Aarhus University Seal

Keynote with Wendy Wolford – “Plantation Ideal: Landscapes of Extraction in Mozambique and Beyond"

Info about event

Time

Thursday 30 October 2025,  at 10:00 - 12:00

Location

Building 1324, room 025 (Tvillingeauditorierne)

Organizer

AUFF-funded research project “Infrastructural Cascades: A New Approach to Anthropocene Landscape Change"

We are excited to announce Wendy Wolford, Polson Professor of Global Development at Cornell University, as our keynote speaker at the Global Land Squeeze – An Interdisciplinary Symposium which will take place October 28–31, 2025, at Aarhus University.

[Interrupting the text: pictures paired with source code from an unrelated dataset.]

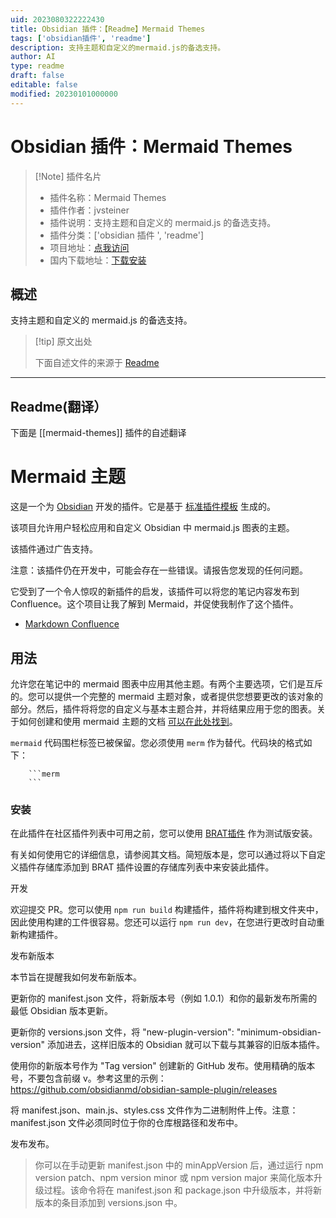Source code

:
 ```yaml
---
uid: 2023080322222430
title: Obsidian 插件：【Readme】Mermaid Themes
tags: ['obsidian插件', 'readme']
description: 支持主题和自定义的mermaid.js的备选支持。
author: AI
type: readme
draft: false
editable: false
modified: 20230101000000
---
```


# Obsidian 插件：Mermaid Themes

> [!Note] 插件名片
> - 插件名称：Mermaid Themes
> - 插件作者：jvsteiner
> - 插件说明：支持主题和自定义的 mermaid.js 的备选支持。
> - 插件分类：['obsidian 插件 ', 'readme']
> - 项目地址：[点我访问](https://github.com/jvsteiner/mermaid-themes)
> - 国内下载地址：[下载安装](https://pkmer.cn/products/plugin/pluginMarket/?mermaid-themes)

## 概述

支持主题和自定义的 mermaid.js 的备选支持。

> [!tip] 原文出处
>
>下面自述文件的来源于 [Readme](https://ghproxy.net/https://raw.githubusercontent.com/jvsteiner/mermaid-themes/master/README.md)
>

---

## Readme(翻译）

下面是 [[mermaid-themes]] 插件的自述翻译

# Mermaid 主题

这是一个为 [Obsidian](https://obsidian.md) 开发的插件。它是基于 [标准插件模板](https://github.com/obsidianmd/obsidian-sample-plugin) 生成的。

该项目允许用户轻松应用和自定义 Obsidian 中 mermaid.js 图表的主题。

该插件通过广告支持。

注意：该插件仍在开发中，可能会存在一些错误。请报告您发现的任何问题。

它受到了一个令人惊叹的新插件的启发，该插件可以将您的笔记内容发布到 Confluence。这个项目让我了解到 Mermaid，并促使我制作了这个插件。

- [Markdown Confluence](https://github.com/markdown-confluence/markdown-confluence)

## 用法

允许您在笔记中的 mermaid 图表中应用其他主题。有两个主要选项，它们是互斥的。您可以提供一个完整的 mermaid 主题对象，或者提供您想要更改的该对象的部分。然后，插件将将您的自定义与基本主题合并，并将结果应用于您的图表。关于如何创建和使用 mermaid 主题的文档 [可以在此处找到](https://mermaid.js.org/config/theming.html)。

`mermaid` 代码围栏标签已被保留。您必须使用 `merm` 作为替代。代码块的格式如下：

        ```merm
        ```

### 安装

在此插件在社区插件列表中可用之前，您可以使用 [BRAT插件](https://github.com/TfTHacker/obsidian42-brat) 作为测试版安装。

有关如何使用它的详细信息，请参阅其文档。简短版本是，您可以通过将以下自定义插件存储库添加到 BRAT 插件设置的存储库列表中来安装此插件。

开发

欢迎提交 PR。您可以使用 `npm run build` 构建插件，插件将构建到根文件夹中，因此使用构建的工件很容易。您还可以运行 `npm run dev`，在您进行更改时自动重新构建插件。

发布新版本

本节旨在提醒我如何发布新版本。

更新你的 manifest.json 文件，将新版本号（例如 1.0.1）和你的最新发布所需的最低 Obsidian 版本更新。

更新你的 versions.json 文件，将 "new-plugin-version": "minimum-obsidian-version" 添加进去，这样旧版本的 Obsidian 就可以下载与其兼容的旧版本插件。

使用你的新版本号作为 "Tag version" 创建新的 GitHub 发布。使用精确的版本号，不要包含前缀 v。参考这里的示例：<https://github.com/obsidianmd/obsidian-sample-plugin/releases>

将 manifest.json、main.js、styles.css 文件作为二进制附件上传。注意：manifest.json 文件必须同时位于你的仓库根路径和发布中。

发布发布。

> 你可以在手动更新 manifest.json 中的 minAppVersion 后，通过运行 npm version patch、npm version minor 或 npm version major 来简化版本升级过程。该命令将在 manifest.json 和 package.json 中升级版本，并将新版本的条目添加到 versions.json 中。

This keynote event is co-sponsored by START Collaborative Landscapes HUB, and it will also be available online. Join the keynote speach online on zoom here: https://aarhusuniversity.zoom.us/j/67126363987 

Abstract

For over 100 years, plantations have served as the imagined ideal for Mozambique, and they have influenced land settlement, agricultural production, and labor management in the territory. This keynote will outline the colonial roots of this desire for the elusive plantation and the way in which it shaped science, rural development, and community life in Mozambique. Drawing on archival materials and field research with government officials, scientists, extension agents, aid workers, and community members, Wolford argues that the global market takes priority over local needs; agricultural researchers rely on external funding that is short-term, motivated by international interests and the search for new varieties rather than land management; and local residents long seen only as plantation labor are separated into ‘emerging’ and ‘poor’ farmers, with research aimed at the former and charity at the latter. Theoretically and historically, the plantation ideal is tied to the development of forced labor, racialized inequality, agribusiness, global markets, and nation-state territorialization.